Korintje cassia cinnamon comes from Indonesia, usually Sumatra. It comes from the cassia tree, not the true cinnamon tree, and is the cinnamon we are most familiar with.
Good quality Korintje cassia is sweet and mellow. Lower quality cinnamon, the B and C grades commonly sold in the stores, is often bitter and astringent. You can tell the difference by tasting it. Dab a little on your finger and put it in your mouth. Premium Korintje cassia cinnamon will be smooth with an almost citrus tone.
Vietnamese cinnamon also come from the cassia tree but it has a very different tone resulting in a different experience when baked. Botanically, it is the same but is harvested and processed differently resulting in the different flavor. It is stronger and spicier with more cinnamon oil flavor. It is delightful in apple and pumpkin pies and desserts.

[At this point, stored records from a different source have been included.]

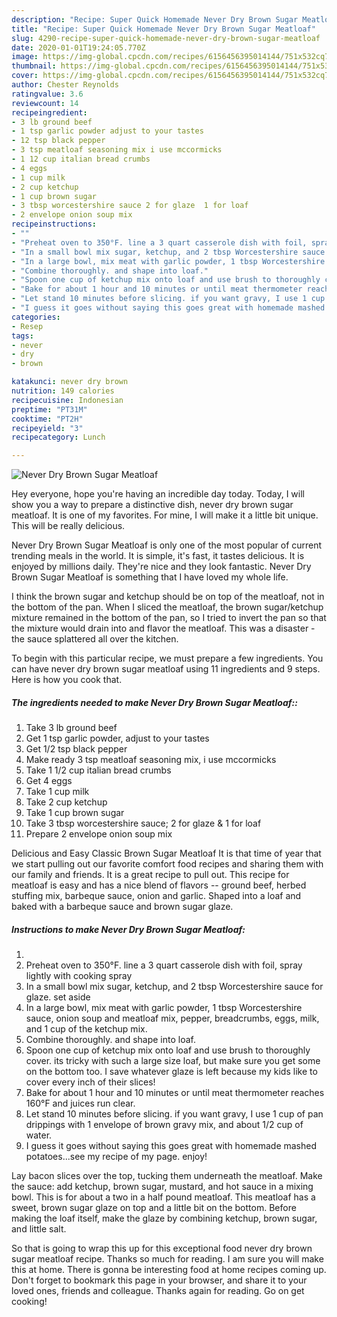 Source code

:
 ```yaml
---
description: "Recipe: Super Quick Homemade Never Dry Brown Sugar Meatloaf"
title: "Recipe: Super Quick Homemade Never Dry Brown Sugar Meatloaf"
slug: 4290-recipe-super-quick-homemade-never-dry-brown-sugar-meatloaf
date: 2020-01-01T19:24:05.770Z
image: https://img-global.cpcdn.com/recipes/6156456395014144/751x532cq70/never-dry-brown-sugar-meatloaf-recipe-main-photo.jpg
thumbnail: https://img-global.cpcdn.com/recipes/6156456395014144/751x532cq70/never-dry-brown-sugar-meatloaf-recipe-main-photo.jpg
cover: https://img-global.cpcdn.com/recipes/6156456395014144/751x532cq70/never-dry-brown-sugar-meatloaf-recipe-main-photo.jpg
author: Chester Reynolds
ratingvalue: 3.6
reviewcount: 14
recipeingredient:
- 3 lb ground beef
- 1 tsp garlic powder adjust to your tastes
- 12 tsp black pepper
- 3 tsp meatloaf seasoning mix i use mccormicks
- 1 12 cup italian bread crumbs
- 4 eggs
- 1 cup milk
- 2 cup ketchup
- 1 cup brown sugar
- 3 tbsp worcestershire sauce 2 for glaze  1 for loaf
- 2 envelope onion soup mix
recipeinstructions:
- ""
- "Preheat oven to 350°F. line a 3 quart casserole dish with foil, spray lightly with cooking spray"
- "In a small bowl mix sugar, ketchup, and 2 tbsp Worcestershire sauce for glaze. set aside"
- "In a large bowl, mix meat with garlic powder, 1 tbsp Worcestershire sauce, onion soup and meatloaf mix, pepper, breadcrumbs, eggs, milk, and 1 cup of the ketchup mix."
- "Combine thoroughly. and shape into loaf."
- "Spoon one cup of ketchup mix onto loaf and use brush to thoroughly cover. its tricky with such a large size loaf, but make sure you get some on the bottom too. I save whatever glaze is left because my kids like to cover every inch of their slices!"
- "Bake for about 1 hour and 10 minutes or until meat thermometer reaches 160°F and juices run clear."
- "Let stand 10 minutes before slicing. if you want gravy, I use 1 cup of pan drippings with 1 envelope of brown gravy mix, and about 1/2 cup of water."
- "I guess it goes without saying this goes great with homemade mashed potatoes...see my recipe of my page. enjoy!"
categories:
- Resep
tags:
- never
- dry
- brown

katakunci: never dry brown
nutrition: 149 calories
recipecuisine: Indonesian
preptime: "PT31M"
cooktime: "PT2H"
recipeyield: "3"
recipecategory: Lunch

---
```



![Never Dry Brown Sugar Meatloaf](https://img-global.cpcdn.com/recipes/6156456395014144/751x532cq70/never-dry-brown-sugar-meatloaf-recipe-main-photo.jpg)

Hey everyone, hope you're having an incredible day today. Today, I will show you a way to prepare a distinctive dish, never dry brown sugar meatloaf. It is one of my favorites. For mine, I will make it a little bit unique. This will be really delicious.

Never Dry Brown Sugar Meatloaf is only one of the most popular of current trending meals in the world. It is simple, it's fast, it tastes delicious. It is enjoyed by millions daily. They're nice and they look fantastic. Never Dry Brown Sugar Meatloaf is something that I have loved my whole life.

I think the brown sugar and ketchup should be on top of the meatloaf, not in the bottom of the pan. When I sliced the meatloaf, the brown sugar/ketchup mixture remained in the bottom of the pan, so I tried to invert the pan so that the mixture would drain into and flavor the meatloaf. This was a disaster - the sauce splattered all over the kitchen.


To begin with this particular recipe, we must prepare a few ingredients. You can have never dry brown sugar meatloaf using 11 ingredients and 9 steps. Here is how you cook that.

##### The ingredients needed to make Never Dry Brown Sugar Meatloaf::

1. Take 3 lb ground beef
1. Get 1 tsp garlic powder, adjust to your tastes
1. Get 1/2 tsp black pepper
1. Make ready 3 tsp meatloaf seasoning mix, i use mccormicks
1. Take 1 1/2 cup italian bread crumbs
1. Get 4 eggs
1. Take 1 cup milk
1. Take 2 cup ketchup
1. Take 1 cup brown sugar
1. Take 3 tbsp worcestershire sauce; 2 for glaze &amp; 1 for loaf
1. Prepare 2 envelope onion soup mix


Delicious and Easy Classic Brown Sugar Meatloaf It is that time of year that we start pulling out our favorite comfort food recipes and sharing them with our family and friends. It is a great recipe to pull out. This recipe for meatloaf is easy and has a nice blend of flavors -- ground beef, herbed stuffing mix, barbeque sauce, onion and garlic. Shaped into a loaf and baked with a barbeque sauce and brown sugar glaze. 

##### Instructions to make Never Dry Brown Sugar Meatloaf:

1. 
1. Preheat oven to 350°F. line a 3 quart casserole dish with foil, spray lightly with cooking spray
1. In a small bowl mix sugar, ketchup, and 2 tbsp Worcestershire sauce for glaze. set aside
1. In a large bowl, mix meat with garlic powder, 1 tbsp Worcestershire sauce, onion soup and meatloaf mix, pepper, breadcrumbs, eggs, milk, and 1 cup of the ketchup mix.
1. Combine thoroughly. and shape into loaf.
1. Spoon one cup of ketchup mix onto loaf and use brush to thoroughly cover. its tricky with such a large size loaf, but make sure you get some on the bottom too. I save whatever glaze is left because my kids like to cover every inch of their slices!
1. Bake for about 1 hour and 10 minutes or until meat thermometer reaches 160°F and juices run clear.
1. Let stand 10 minutes before slicing. if you want gravy, I use 1 cup of pan drippings with 1 envelope of brown gravy mix, and about 1/2 cup of water.
1. I guess it goes without saying this goes great with homemade mashed potatoes...see my recipe of my page. enjoy!


Lay bacon slices over the top, tucking them underneath the meatloaf. Make the sauce: add ketchup, brown sugar, mustard, and hot sauce in a mixing bowl. This is for about a two in a half pound meatloaf. This meatloaf has a sweet, brown sugar glaze on top and a little bit on the bottom. Before making the loaf itself, make the glaze by combining ketchup, brown sugar, and little salt. 

So that is going to wrap this up for this exceptional food never dry brown sugar meatloaf recipe. Thanks so much for reading. I am sure you will make this at home. There is gonna be interesting food at home recipes coming up. Don't forget to bookmark this page in your browser, and share it to your loved ones, friends and colleague. Thanks again for reading. Go on get cooking!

Ceylon cinnamon is true cinnamon coming from the cinnamon tree. In some parts of the world, it is preferred over cassia cinnamons. It is less pronounced in flavor and has a more citrus overtone.
So which do you buy? We recommend all three so that you can match the distinctive flavors to recipes that you are using and the result you are trying to attain.
Korintje cassia is less expensive and can be very good. Be certain that you buy premium or grade A cinnamon. Look for the volatile oil content; that’s what gives cinnamon its flavor. It should have at least 2% volatile oil. (The cinnamon that we sell does.)
You have probably noticed that you can buy spices in bulk for much less than in small quantities. Handling and packaging is expensive. If you are confident in the quality of the cinnamon you are purchasing, buy it in quantity. However, keep in mind that cinnamon will lose its potency. As it becomes older, you may have to use more of it to get the same flavor in your goods. We recommend buying what you can use in a year.